Which lines below include the string "number"? Please show each one.

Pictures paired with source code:
□ □ □ □

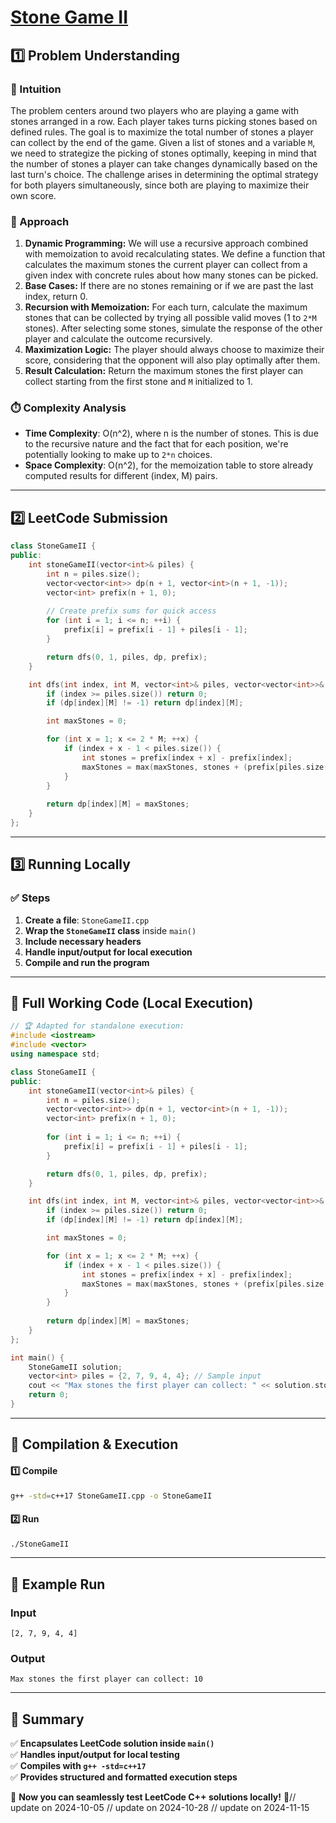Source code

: # **[Stone Game II](https://leetcode.com/problems/stone-game-ii/description/)**  

## **1️⃣ Problem Understanding**  
### **📌 Intuition**  
The problem centers around two players who are playing a game with stones arranged in a row. Each player takes turns picking stones based on defined rules. The goal is to maximize the total number of stones a player can collect by the end of the game. Given a list of stones and a variable `M`, we need to strategize the picking of stones optimally, keeping in mind that the number of stones a player can take changes dynamically based on the last turn's choice. The challenge arises in determining the optimal strategy for both players simultaneously, since both are playing to maximize their own score.

### **🚀 Approach**  
1. **Dynamic Programming:** We will use a recursive approach combined with memoization to avoid recalculating states. We define a function that calculates the maximum stones the current player can collect from a given index with concrete rules about how many stones can be picked.
2. **Base Cases:** If there are no stones remaining or if we are past the last index, return 0.
3. **Recursion with Memoization:** For each turn, calculate the maximum stones that can be collected by trying all possible valid moves (1 to `2*M` stones). After selecting some stones, simulate the response of the other player and calculate the outcome recursively.
4. **Maximization Logic:** The player should always choose to maximize their score, considering that the opponent will also play optimally after them.
5. **Result Calculation:** Return the maximum stones the first player can collect starting from the first stone and `M` initialized to 1.

### **⏱️ Complexity Analysis**  
- **Time Complexity**: O(n^2), where n is the number of stones. This is due to the recursive nature and the fact that for each position, we're potentially looking to make up to `2*n` choices.
- **Space Complexity**: O(n^2), for the memoization table to store already computed results for different (index, M) pairs.

---  

## **2️⃣ LeetCode Submission**  
```cpp
class StoneGameII {
public:
    int stoneGameII(vector<int>& piles) {
        int n = piles.size();
        vector<vector<int>> dp(n + 1, vector<int>(n + 1, -1));
        vector<int> prefix(n + 1, 0);
        
        // Create prefix sums for quick access
        for (int i = 1; i <= n; ++i) {
            prefix[i] = prefix[i - 1] + piles[i - 1];
        }

        return dfs(0, 1, piles, dp, prefix);
    }

    int dfs(int index, int M, vector<int>& piles, vector<vector<int>>& dp, vector<int>& prefix) {
        if (index >= piles.size()) return 0;
        if (dp[index][M] != -1) return dp[index][M];

        int maxStones = 0;

        for (int x = 1; x <= 2 * M; ++x) {
            if (index + x - 1 < piles.size()) {
                int stones = prefix[index + x] - prefix[index];
                maxStones = max(maxStones, stones + (prefix[piles.size()] - prefix[index + x] - dfs(index + x, max(M, x), piles, dp, prefix)));
            }
        }
        
        return dp[index][M] = maxStones;
    }
};
```  

---  

## **3️⃣ Running Locally**  
### **✅ Steps**  
1. **Create a file**: `StoneGameII.cpp`  
2. **Wrap the `StoneGameII` class** inside `main()`  
3. **Include necessary headers**  
4. **Handle input/output for local execution**  
5. **Compile and run the program**  

---  

## **📝 Full Working Code (Local Execution)**  
```cpp
// 🏆 Adapted for standalone execution:
#include <iostream>
#include <vector>
using namespace std;

class StoneGameII {
public:
    int stoneGameII(vector<int>& piles) {
        int n = piles.size();
        vector<vector<int>> dp(n + 1, vector<int>(n + 1, -1));
        vector<int> prefix(n + 1, 0);
        
        for (int i = 1; i <= n; ++i) {
            prefix[i] = prefix[i - 1] + piles[i - 1];
        }

        return dfs(0, 1, piles, dp, prefix);
    }

    int dfs(int index, int M, vector<int>& piles, vector<vector<int>>& dp, vector<int>& prefix) {
        if (index >= piles.size()) return 0;
        if (dp[index][M] != -1) return dp[index][M];

        int maxStones = 0;

        for (int x = 1; x <= 2 * M; ++x) {
            if (index + x - 1 < piles.size()) {
                int stones = prefix[index + x] - prefix[index];
                maxStones = max(maxStones, stones + (prefix[piles.size()] - prefix[index + x] - dfs(index + x, max(M, x), piles, dp, prefix)));
            }
        }
        
        return dp[index][M] = maxStones;
    }
};

int main() {
    StoneGameII solution;
    vector<int> piles = {2, 7, 9, 4, 4}; // Sample input
    cout << "Max stones the first player can collect: " << solution.stoneGameII(piles) << endl; 
    return 0;
}
```  

---  

## **🔧 Compilation & Execution**  
#### **1️⃣ Compile**  
```bash
g++ -std=c++17 StoneGameII.cpp -o StoneGameII
```  

#### **2️⃣ Run**  
```bash
./StoneGameII
```  

---  

## **🎯 Example Run**  
### **Input**  
```
[2, 7, 9, 4, 4]
```  
### **Output**  
```
Max stones the first player can collect: 10
```  

---  

## **📌 Summary**  
✅ **Encapsulates LeetCode solution inside `main()`**  
✅ **Handles input/output for local testing**  
✅ **Compiles with `g++ -std=c++17`**  
✅ **Provides structured and formatted execution steps**  

🚀 **Now you can seamlessly test LeetCode C++ solutions locally!** 🚀// update on 2024-10-05
// update on 2024-10-28
// update on 2024-11-15
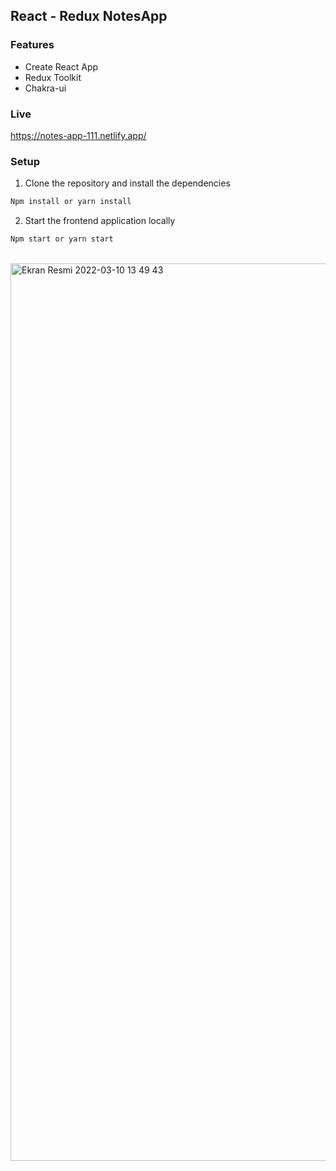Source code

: ## React - Redux  NotesApp


### Features
- Create React App
- Redux Toolkit
- Chakra-ui

### Live

https://notes-app-111.netlify.app/

### Setup
1. Clone the repository and install the dependencies
```bash
Npm install or yarn install
```
2. Start the frontend application locally
```bash
Npm start or yarn start
```

<br>
<img width="1436" alt="Ekran Resmi 2022-03-10 13 49 43" src="https://user-images.githubusercontent.com/47625725/157646961-bd412f13-39e4-43d6-bca3-0dd606324431.png">
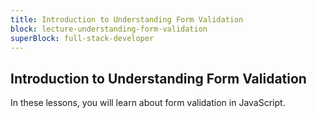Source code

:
 ```yaml
---
title: Introduction to Understanding Form Validation
block: lecture-understanding-form-validation
superBlock: full-stack-developer
---
```


## Introduction to Understanding Form Validation

In these lessons, you will learn about form validation in JavaScript.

□ □ □ □

SOLVED EXERCISE:
The problem centers around two players who are playing a game with stones arranged in a row. Each player takes turns picking stones based on defined rules. The goal is to maximize the total number of stones a player can collect by the end of the game. Given a list of stones and a variable `M`, we need to strategize the picking of stones optimally, keeping in mind that the number of stones a player can take changes dynamically based on the last turn's choice. The challenge arises in determining the optimal strategy for both players simultaneously, since both are playing to maximize their own score.
- **Time Complexity**: O(n^2), where n is the number of stones. This is due to the recursive nature and the fact that for each position, we're potentially looking to make up to `2*n` choices.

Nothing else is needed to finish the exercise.